At the same time that the vaccinations are being blamed for causing turbo cancer, what would be the most ironic matching news?
What news would go with that that would be so 2024, like this simulation?
Here it is.
There are increasing anecdotal, these are still anecdotal, stories of people who have completely tamed their turbo cancer with ivermectin.
Is that just perfect or what?
Now, do I know that ivermectin works against cancer?
No, I do not know that.
So I'm not making that claim.
I'm not your doctor.
Don't take my word for anything.
It is true that there are an increasing number of anecdotal claims of somebody who was in stage four or stage five, had tried all the regular things, none of them worked.
Went on ivermectin, or there's another one like it, some other name that's similar to ivermectin.
And there are anecdotal cases of people who are still around who shouldn't be around.
So, wouldn't that be the weirdest, most perfect simulation?
That ivermectin, of all the things in the world, of all the things, How could it be possible that that might be the solution to the extra or even any cancers?
That would be weird.
But since you live in some kind of a weird simulation, obviously, maybe, you know, one of the things that makes me think I live in a simulation is I see people who appear to be living a purchased experience.
If you look at Trump's life, Doesn't he look like the life that somebody signed up and they paid a lot of money to experience what it would be like to be Trump for 80 years, however long he lives?
And Elon Musk?
Doesn't Elon Musk's life look like literally an adventure he signed up for?
Alright, here's your adventure.
You're going to be the richest man on Earth.
You're going to build electric cars, batteries.
You're going to be helping the president.
Yeah, you'll be hanging out with the president pretty much every day.
He'll be listening to you, of course.
You'll be building a rocket ship to Mars to make us interplanetary.
Now, how in the world does that happen naturally?
It sounds exactly like a pre-written path that somebody signed up for, and now he's just enjoying the path he went on.
Take me, for example.
I have not had a problem-free life, but what are the odds that at six years old I knew I would be a famous cartoonist?
How did I know that?
How did I also know that I would spend lots of time talking to large audiences, but not about cartooning necessarily?
And then here we are.
How did I know that was going to happen when I was a child?
Did I make it happen because it was in my head?
You know, how did Tiger Woods know he was going to be a golfer at like two?
It feels like he signed up for that adventure.
And, you know, when I became a famous cartoonist, it didn't seem real.
It just seemed like some adventure I'd signed up for, and suddenly everything just came to me in ways that I couldn't have predicted.

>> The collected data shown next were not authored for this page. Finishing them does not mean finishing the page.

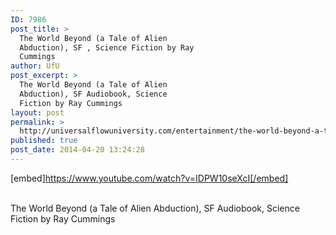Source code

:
 ```yaml
---
ID: 7986
post_title: >
  The World Beyond (a Tale of Alien
  Abduction), SF , Science Fiction by Ray
  Cummings
author: UfU
post_excerpt: >
  The World Beyond (a Tale of Alien
  Abduction), SF Audiobook, Science
  Fiction by Ray Cummings
layout: post
permalink: >
  http://universalflowuniversity.com/entertainment/the-world-beyond-a-tale-of-alien-abduction-sf-science-fiction-by-ray-cummings/
published: true
post_date: 2014-04-20 13:24:28
---
```

[embed]https://www.youtube.com/watch?v=IDPW10seXcI[/embed]</br></br>
<p>The World Beyond (a Tale of Alien Abduction), SF Audiobook, Science Fiction by Ray Cummings</p>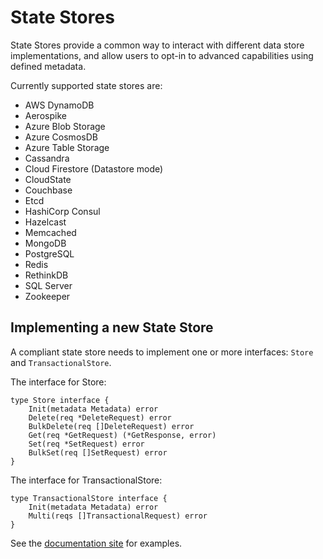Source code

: # State Stores

State Stores provide a common way to interact with different data store implementations, and allow users to opt-in to advanced capabilities using defined metadata.

Currently supported state stores are:

* AWS DynamoDB
* Aerospike
* Azure Blob Storage
* Azure CosmosDB
* Azure Table Storage
* Cassandra
* Cloud Firestore (Datastore mode)
* CloudState
* Couchbase
* Etcd
* HashiCorp Consul
* Hazelcast
* Memcached
* MongoDB
* PostgreSQL
* Redis
* RethinkDB
* SQL Server
* Zookeeper

## Implementing a new State Store

A compliant state store needs to implement one or more interfaces: `Store` and `TransactionalStore`.

The interface for Store:

```
type Store interface {
	Init(metadata Metadata) error
	Delete(req *DeleteRequest) error
	BulkDelete(req []DeleteRequest) error
	Get(req *GetRequest) (*GetResponse, error)
	Set(req *SetRequest) error
	BulkSet(req []SetRequest) error
}
```

The interface for TransactionalStore:

```
type TransactionalStore interface {
	Init(metadata Metadata) error
	Multi(reqs []TransactionalRequest) error
}
```

See the [documentation site](https://docs.dapr.io/developing-applications/building-blocks/state-management/) for examples.  
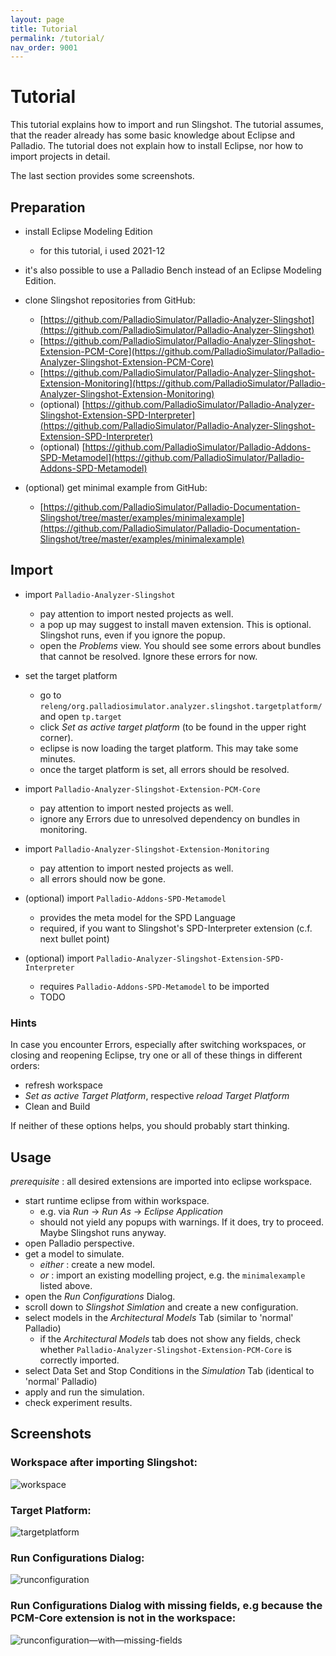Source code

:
 ```yaml
---
layout: page
title: Tutorial
permalink: /tutorial/
nav_order: 9001
---
```


# Tutorial

This tutorial explains how to import and run Slingshot. 
The tutorial assumes, that the reader already has some basic knowledge about Eclipse and Palladio. 
The tutorial does not explain how to install Eclipse, nor how to import projects in detail.  

The last section provides some screenshots. 

## Preparation

- install Eclipse Modeling Edition
  - for this tutorial, i used 2021-12
- it's also possible to use a Palladio Bench instead of an Eclipse Modeling Edition. 
- clone Slingshot repositories from GitHub:
  * [https://github.com/PalladioSimulator/Palladio-Analyzer-Slingshot](https://github.com/PalladioSimulator/Palladio-Analyzer-Slingshot)
  * [https://github.com/PalladioSimulator/Palladio-Analyzer-Slingshot-Extension-PCM-Core](https://github.com/PalladioSimulator/Palladio-Analyzer-Slingshot-Extension-PCM-Core)
  * [https://github.com/PalladioSimulator/Palladio-Analyzer-Slingshot-Extension-Monitoring](https://github.com/PalladioSimulator/Palladio-Analyzer-Slingshot-Extension-Monitoring)
  * (optional) [https://github.com/PalladioSimulator/Palladio-Analyzer-Slingshot-Extension-SPD-Interpreter](https://github.com/PalladioSimulator/Palladio-Analyzer-Slingshot-Extension-SPD-Interpreter)
  * (optional) [https://github.com/PalladioSimulator/Palladio-Addons-SPD-Metamodel](https://github.com/PalladioSimulator/Palladio-Addons-SPD-Metamodel)

- (optional) get minimal example from GitHub:
  * [https://github.com/PalladioSimulator/Palladio-Documentation-Slingshot/tree/master/examples/minimalexample](https://github.com/PalladioSimulator/Palladio-Documentation-Slingshot/tree/master/examples/minimalexample)

## Import 

* import `Palladio-Analyzer-Slingshot`
  - pay attention to import nested projects as well.
  - a pop up may suggest to install maven extension. This is optional. Slingshot runs, even if you ignore the popup.
  - open the *Problems* view. You should see some errors about bundles that cannot be resolved. Ignore these errors for now.

* set the target platform
  - go to `releng/org.palladiosimulator.analyzer.slingshot.targetplatform/` and open `tp.target`
  - click *Set as active target platform* (to be found in the upper right corner).
  - eclipse is now loading the target platform. This may take some minutes.
  - once the target platform is set, all errors should be resolved.

* import `Palladio-Analyzer-Slingshot-Extension-PCM-Core`
  - pay attention to import nested projects as well.
  - ignore any Errors due to unresolved dependency on bundles in monitoring. 

* import `Palladio-Analyzer-Slingshot-Extension-Monitoring`
  - pay attention to import nested projects as well.
  - all errors should now be gone.

* (optional) import `Palladio-Addons-SPD-Metamodel`
  - provides the meta model for the SPD Language
  - required, if you want to Slingshot's SPD-Interpreter extension (c.f. next bullet point) 

* (optional) import `Palladio-Analyzer-Slingshot-Extension-SPD-Interpreter`
  - requires `Palladio-Addons-SPD-Metamodel` to be imported
  - TODO

### Hints 
In case you encounter Errors, especially after switching workspaces, or closing and reopening Eclipse, try one or all of these things in different orders:
- refresh workspace
- *Set as active Target Platform*, respective *reload Target Platform* 
- Clean and Build 

If neither of these options helps, you should probably start thinking. 

## Usage
*prerequisite* : all desired extensions are imported into eclipse workspace. 
- start runtime eclipse from within workspace.
  * e.g. via *Run* -> *Run As* -> *Eclipse Application*
  * should not yield any popups with warnings. If it does, try to proceed. Maybe Slingshot runs anyway.
- open Palladio perspective.
- get a model to simulate.
  * *either* : create a new model.
  * *or* : import an existing modelling project, e.g. the `minimalexample` listed above.
- open the *Run Configurations* Dialog.
- scroll down to *Slingshot Simlation* and create a new configuration.
- select models in the *Architectural Models* Tab (similar to 'normal' Palladio) 
  - if the *Architectural Models* tab does not show any fields, check whether `Palladio-Analyzer-Slingshot-Extension-PCM-Core` is correctly imported.
- select Data Set and Stop Conditions in the *Simulation* Tab (identical to 'normal' Palladio)
- apply and run the simulation.
- check experiment results. 


## Screenshots
### Workspace after importing Slingshot:
<img src="../images/tutorial/workspace.png" alt="workspace"/>

### Target Platform:
<img src="../images/tutorial/targetplatform.png" alt="targetplatform"/>

### Run Configurations Dialog:
<img src="../images/tutorial/runconfiguration.png" alt="runconfiguration"/>

### Run Configurations Dialog with missing fields, e.g because the PCM-Core extension is not in the workspace:
<img src="../images/tutorial/runconfiguration_missingFields.png" alt="runconfiguration—with—missing-fields"/>


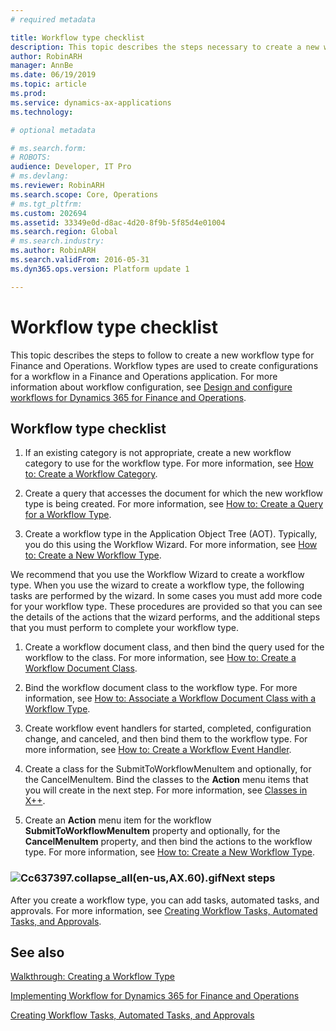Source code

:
 ```yaml
---
# required metadata

title: Workflow type checklist
description: This topic describes the steps necessary to create a new workflow type in Dynamics 365 for Finance and Operations.
author: RobinARH
manager: AnnBe
ms.date: 06/19/2019
ms.topic: article
ms.prod: 
ms.service: dynamics-ax-applications
ms.technology: 

# optional metadata

# ms.search.form: 
# ROBOTS: 
audience: Developer, IT Pro
# ms.devlang: 
ms.reviewer: RobinARH
ms.search.scope: Core, Operations
# ms.tgt_pltfrm: 
ms.custom: 202694
ms.assetid: 33349e0d-d8ac-4d20-8f9b-5f85d4e01004
ms.search.region: Global
# ms.search.industry: 
ms.author: RobinARH
ms.search.validFrom: 2016-05-31
ms.dyn365.ops.version: Platform update 1

---
```


# Workflow type checklist 

This topic describes the steps to follow to create a new workflow type for Finance and Operations. Workflow types are used to create configurations for a workflow in a Finance and Operations application. For more information about workflow configuration, see [Design and configure workflows for Dynamics 365 for Finance and Operations](https://msdn.microsoft.com/en-us/library/gg751350\(v=ax.60\)).

## Workflow type checklist

1.  If an existing category is not appropriate, create a new workflow category to use for the workflow type. For more information, see [How to: Create a Workflow Category](how-to-create-a-workflow-category.md).

2.  Create a query that accesses the document for which the new workflow type is being created. For more information, see [How to: Create a Query for a Workflow Type](how-to-create-a-query-for-a-workflow-type.md).

3.  Create a workflow type in the Application Object Tree (AOT). Typically, you do this using the Workflow Wizard. For more information, see [How to: Create a New Workflow Type](how-to-create-a-new-workflow-type.md).

We recommend that you use the Workflow Wizard to create a workflow type. When you use the wizard to create a workflow type, the following tasks are performed by the wizard. In some cases you must add more code for your workflow type. These procedures are provided so that you can see the details of the actions that the wizard performs, and the additional steps that you must perform to complete your workflow type.

1.  Create a workflow document class, and then bind the query used for the workflow to the class. For more information, see [How to: Create a Workflow Document Class](how-to-create-a-workflow-document-class.md).

2.  Bind the workflow document class to the workflow type. For more information, see [How to: Associate a Workflow Document Class with a Workflow Type](how-to-associate-a-workflow-document-class-with-a-workflow-type.md).

3.  Create workflow event handlers for started, completed, configuration change, and canceled, and then bind them to the workflow type. For more information, see [How to: Create a Workflow Event Handler](how-to-create-a-workflow-event-handler.md).

4.  Create a class for the SubmitToWorkflowMenuItem and optionally, for the CancelMenuItem. Bind the classes to the **Action** menu items that you will create in the next step. For more information, see [Classes in X++](classes-in-x.md).

5.  Create an **Action** menu item for the workflow **SubmitToWorkflowMenuItem** property and optionally, for the **CancelMenuItem** property, and then bind the actions to the workflow type. For more information, see [How to: Create a New Workflow Type](how-to-create-a-new-workflow-type.md).

### ![Cc637397.collapse\_all(en-us,AX.60).gif](images/Gg863931.collapse_all(en-us,AX.60).gif "Cc637397.collapse_all(en-us,AX.60).gif")Next steps

After you create a workflow type, you can add tasks, automated tasks, and approvals. For more information, see [Creating Workflow Tasks, Automated Tasks, and Approvals](creating-workflow-tasks-automated-tasks-and-approvals.md).

## See also

[Walkthrough: Creating a Workflow Type](walkthrough-creating-a-workflow-type.md)

[Implementing Workflow for Dynamics 365 for Finance and Operations](implementing-workflow-for-microsoft-dynamics-ax.md)

[Creating Workflow Tasks, Automated Tasks, and Approvals](creating-workflow-tasks-automated-tasks-and-approvals.md)
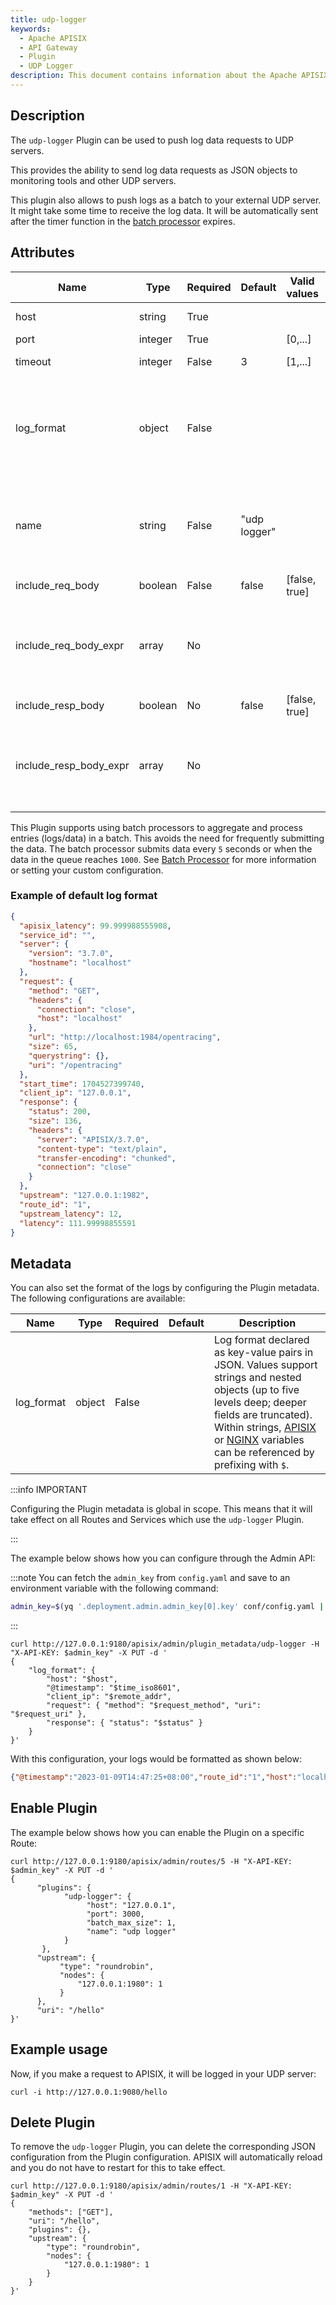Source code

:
 ```yaml
---
title: udp-logger
keywords:
  - Apache APISIX
  - API Gateway
  - Plugin
  - UDP Logger
description: This document contains information about the Apache APISIX udp-logger Plugin.
---
```


<!--
#
# Licensed to the Apache Software Foundation (ASF) under one or more
# contributor license agreements.  See the NOTICE file distributed with
# this work for additional information regarding copyright ownership.
# The ASF licenses this file to You under the Apache License, Version 2.0
# (the "License"); you may not use this file except in compliance with
# the License.  You may obtain a copy of the License at
#
#     http://www.apache.org/licenses/LICENSE-2.0
#
# Unless required by applicable law or agreed to in writing, software
# distributed under the License is distributed on an "AS IS" BASIS,
# WITHOUT WARRANTIES OR CONDITIONS OF ANY KIND, either express or implied.
# See the License for the specific language governing permissions and
# limitations under the License.
#
-->

## Description

The `udp-logger` Plugin can be used to push log data requests to UDP servers.

This provides the ability to send log data requests as JSON objects to monitoring tools and other UDP servers.

This plugin also allows to push logs as a batch to your external UDP server. It might take some time to receive the log data. It will be automatically sent after the timer function in the [batch processor](../batch-processor.md) expires.

## Attributes

| Name             | Type    | Required | Default      | Valid values | Description                                              |
|------------------|---------|----------|--------------|--------------|----------------------------------------------------------|
| host             | string  | True     |              |              | IP address or the hostname of the UDP server.            |
| port             | integer | True     |              | [0,...]      | Target upstream port.                                    |
| timeout          | integer | False    | 3            | [1,...]      | Timeout for the upstream to send data.                   |
| log_format       | object  | False    |  |              | Log format declared as key-value pairs in JSON. Values support strings and nested objects (up to five levels deep; deeper fields are truncated). Within strings, [APISIX](../apisix-variable.md) or [NGINX](http://nginx.org/en/docs/varindex.html) variables can be referenced by prefixing with `$`. |
| name             | string  | False    | "udp logger" |              | Unique identifier for the batch processor. If you use Prometheus to monitor APISIX metrics, the name is exported in `apisix_batch_process_entries`. processor.               |
| include_req_body | boolean | False    | false        | [false, true] | When set to `true` includes the request body in the log. |
| include_req_body_expr  | array   | No       |         |               | Filter for when the `include_req_body` attribute is set to `true`. Request body is only logged when the expression set here evaluates to `true`. See [lua-resty-expr](https://github.com/api7/lua-resty-expr) for more.                                                                                                                          |
| include_resp_body | boolean | No       | false   | [false, true] | When set to `true` includes the response body in the log.                                                                                                        |
| include_resp_body_expr | array   | No  |         |               | Filter for when the `include_resp_body` attribute is set to `true`. Response body is only logged when the expression set here evaluates to `true`. See [lua-resty-expr](https://github.com/api7/lua-resty-expr) for more.                                                                                                                        |

This Plugin supports using batch processors to aggregate and process entries (logs/data) in a batch. This avoids the need for frequently submitting the data. The batch processor submits data every `5` seconds or when the data in the queue reaches `1000`. See [Batch Processor](../batch-processor.md#configuration) for more information or setting your custom configuration.

### Example of default log format

```json
{
  "apisix_latency": 99.999988555908,
  "service_id": "",
  "server": {
    "version": "3.7.0",
    "hostname": "localhost"
  },
  "request": {
    "method": "GET",
    "headers": {
      "connection": "close",
      "host": "localhost"
    },
    "url": "http://localhost:1984/opentracing",
    "size": 65,
    "querystring": {},
    "uri": "/opentracing"
  },
  "start_time": 1704527399740,
  "client_ip": "127.0.0.1",
  "response": {
    "status": 200,
    "size": 136,
    "headers": {
      "server": "APISIX/3.7.0",
      "content-type": "text/plain",
      "transfer-encoding": "chunked",
      "connection": "close"
    }
  },
  "upstream": "127.0.0.1:1982",
  "route_id": "1",
  "upstream_latency": 12,
  "latency": 111.99998855591
}
```

## Metadata

You can also set the format of the logs by configuring the Plugin metadata. The following configurations are available:

| Name       | Type   | Required | Default                                                                       | Description                                                                                                                                                                                                                                             |
| ---------- | ------ | -------- | ----------------------------------------------------------------------------- | ------------------------------------------------------------------------------------------------------------------------------------------------------------------------------------------------------------------------------------------------------- |
| log_format | object | False    |  | Log format declared as key-value pairs in JSON. Values support strings and nested objects (up to five levels deep; deeper fields are truncated). Within strings, [APISIX](../apisix-variable.md) or [NGINX](http://nginx.org/en/docs/varindex.html) variables can be referenced by prefixing with `$`. |

:::info IMPORTANT

Configuring the Plugin metadata is global in scope. This means that it will take effect on all Routes and Services which use the `udp-logger` Plugin.

:::

The example below shows how you can configure through the Admin API:

:::note
You can fetch the `admin_key` from `config.yaml` and save to an environment variable with the following command:

```bash
admin_key=$(yq '.deployment.admin.admin_key[0].key' conf/config.yaml | sed 's/"//g')
```

:::

```shell
curl http://127.0.0.1:9180/apisix/admin/plugin_metadata/udp-logger -H "X-API-KEY: $admin_key" -X PUT -d '
{
    "log_format": {
        "host": "$host",
        "@timestamp": "$time_iso8601",
        "client_ip": "$remote_addr",
        "request": { "method": "$request_method", "uri": "$request_uri" },
        "response": { "status": "$status" }
    }
}'
```

With this configuration, your logs would be formatted as shown below:

```json
{"@timestamp":"2023-01-09T14:47:25+08:00","route_id":"1","host":"localhost","client_ip":"127.0.0.1","request":{"method":"GET","uri":"/hello"},"response":{"status":200}}
```

## Enable Plugin

The example below shows how you can enable the Plugin on a specific Route:

```shell
curl http://127.0.0.1:9180/apisix/admin/routes/5 -H "X-API-KEY: $admin_key" -X PUT -d '
{
      "plugins": {
            "udp-logger": {
                 "host": "127.0.0.1",
                 "port": 3000,
                 "batch_max_size": 1,
                 "name": "udp logger"
            }
       },
      "upstream": {
           "type": "roundrobin",
           "nodes": {
               "127.0.0.1:1980": 1
           }
      },
      "uri": "/hello"
}'
```

## Example usage

Now, if you make a request to APISIX, it will be logged in your UDP server:

```shell
curl -i http://127.0.0.1:9080/hello
```

## Delete Plugin

To remove the `udp-logger` Plugin, you can delete the corresponding JSON configuration from the Plugin configuration. APISIX will automatically reload and you do not have to restart for this to take effect.

```shell
curl http://127.0.0.1:9180/apisix/admin/routes/1 -H "X-API-KEY: $admin_key" -X PUT -d '
{
    "methods": ["GET"],
    "uri": "/hello",
    "plugins": {},
    "upstream": {
        "type": "roundrobin",
        "nodes": {
            "127.0.0.1:1980": 1
        }
    }
}'
```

So, if most of the world are NPCs, but some of us are game players, then I may have at least one more mission.
Because I was thinking, if I had signed up for this life...
And it was sort of mapped out.
I said, all right, at this age, you're going to do this.
At this age, you're going to solve this problem for some people.
At this age, you'll help people lose weight or something.
Weird things that I would never have predicted would be in my resume.
And then when you get to a certain age, what?
The adventure just ends.
I feel like I've got at least one good adventure left in me.
And it's just sort of like tapping me on the shoulder.
Now, I know what it is, but you don't know yet.
But, man, am I getting tapped on the shoulder hard.
So, we'll find out.
I feel like I'm going to find out for sure if this is a simulation.
Because I'm on a path to trying something.
That if it works, it's going to blow your fucking mind.
If it doesn't work, well, maybe I wasn't in a simulation after all.
But we'll see.
More on that later.
Ladies and gentlemen, I'm going to go talk to the people on Locals privately because they're so awesome.
The rest of you I'll see tomorrow.
Those of you on X and Rumble and YouTube, thanks for joining.